Even before COVID-19, 250-bed hospitals lost $4.7–$11 million a year from mid–revenue cycle leakage. Now, pandemic-fueled volume losses and razor-thin margins mean that hospitals can no longer afford to lose even a single dollar of earned revenue.

Educated guesses and imprecise, stopgap efforts aren’t enough. Revenue cycles need precise strategies to identify exactly where leakage occurs and implement solid processes to stop leakage before it starts.

Often, leakage can be traced back to physician orders and documentation.

“One thing that we’re noticing more recent­ly is making sure that we have the correct physician order for the level of care that’s being provid­ed. I think what’s happening now with physicians is a lot of cutting and pasting of information,” says Gerilynn Sevenikar, vice president of revenue cycle at Sharp HealthCare in San Diego, California.

Jason Driskell, vice president of revenue cycle at Lakeland Regional Health in Lakeland, Florida, agrees, noting that often, physician documentation is “not where it needs to be.”

“They’re not articulating well enough, and we are seeing the copy-and-paste problem as well, especially when you’re comparing what a consult may say compared to what the hospitalist is actually treating. The copied and pasted information from the hospitalist is at times in stark contrast to what the other physician has actually dictated. Now, the clinical documentation specialist sends even more que­ries to achieve an accurate record,” he says.

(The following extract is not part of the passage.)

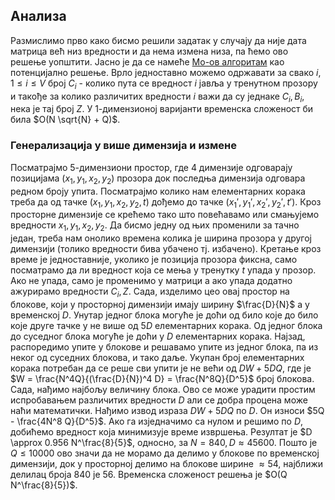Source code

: ## Анализа

Размислимо прво како бисмо решили задатак у случају да није дата матрица већ низ вредности и да нема измена низа, па ћемо ово решење уопштити. Јасно је да се намеће [Мо-ов алгоритам](http://codeforces.com/blog/entry/7383) као потенцијално решење. Врло једноставно можемо одржавати за свако $i, 1 \leq i \leq V$ број $C_i$ - колико пута се вредност $i$ јавља у тренутном прозору и такође за колико различитих вредности $i$ важи да су једнаке $C_i, B_i$, нека је тај број $Z$. У 1-димензионој варијанти временска сложеност би била $O(N \sqrt{N} + Q)$.

### Генерализација у више димензија и измене

Посматрајмо 5-димензиони простор, где 4 димензије одговарају позицијама $(x_1, y_1, x_2, y_2)$ прозора док последња димензија одговара редном броју упита. Посматрајмо колико нам елементарних корака треба да од тачке $(x_1, y_1, x_2, y_2, t)$ дођемо до тачке $(x_1', y_1', x_2', y_2', t')$. Кроз просторне димензије се крећемо тако што повећавамо или смањујемо вредности $x_1, y_1, x_2, y_2$. Да бисмо једну од њих променили за тачно један, треба нам онолико времена колика је ширина прозора у другој димензији (толико вредности бива убачено тј. избачено). Кретање кроз време је једноставније, уколико је позиција прозора фиксна, само посматрамо да ли вредност која се мења у тренутку $t$ упада у прозор. Ако не упада, само је променимо у матрици а ако упада додатно ажурирамо вредности $C_i, Z$. Сада, изделимо цео овај простор на блокове, који у просторној димензији имају ширину $\frac{D}{N}$ а у временској $D$. Унутар једног блока могуће је доћи од било које до било које друге тачке у не више од $5D$ елементарних корака. Од једног блока до суседног блока могуће је доћи у $D$ елементарних корака. Најзад, распоредимо упите у блокове и решавамо упите из једног блока, па из неког од суседних блокова, и тако даље. Укупан број елементарних корака потребан да се реше сви упити је не већи од $DW + 5DQ$, где је $W = \frac{N^4Q}{(\frac{D}{N})^4 D} = \frac{N^8Q}{D^5}$ број блокова. Сада, нађимо најбољу величину блока. Ово се може урадити простим испробавањем различитих вредности $D$ али се добра процена може наћи математички. Нађимо извод израза $DW + 5DQ$ по $D$. Он износи $5Q - \frac{4N^8 Q}{D^5}$. Ако га изједначимо са нулом и решимо по $D$, добићемо вредност која минимизује време извршења. Резултат је $D \approx 0.956 N^\frac{8}{5}$, односно, за $N=840, D \approx 45600$. Пошто је $Q \leq 10000$ ово значи да не морамо да делимо у блокове по временској димензији, док у просторној делимо на блокове ширине $\approx 54$, најближи делилац броја $840$ је $56$. Временска сложеност решења је $O(Q N^\frac{8}{5})$.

Technology can help in many ways.

First, it can help revenue cycles pinpoint where leakage occurs.

For instance, Iodine Software’s analyses show that leakage often occurs at “the decision to query by the clinical documentation integrity specialist (CDIS),” says Troy Wasilefsky, chief revenue officer for Iodine Software in Austin, Texas.

“When you dig into why CDIS aren’t querying, often they’re unsure of the proper query guidelines and/or documen­tation guidelines,” he says.

Revenue cycles are also using technology to solve the leakage problems they identify. That’s the case at Baptist Memorial Hospital & Healthcare Services in Memphis, Tennessee, which is testing tech­nology that gives physicians real-time documentation assistance.

They also use another tool that runs every account through a coding algorithm.

“As soon as we implemented it, we found a ton of cases that we were undercoding, which surprised us. We identified some patterns and were able to learn from that and address those patterns of under­coding,” says Ron Wachsman, Baptist Memorial’s vice president of finance.

Health systems are also taking other approaches to strengthen their CDI programs.

Marvin Mickelson, system director of PFS-shared revenue cycle at the University of Kansas Health System in Kansas City, Kansas, points to the revenue cycle operations analysts in its performance excel­lence department.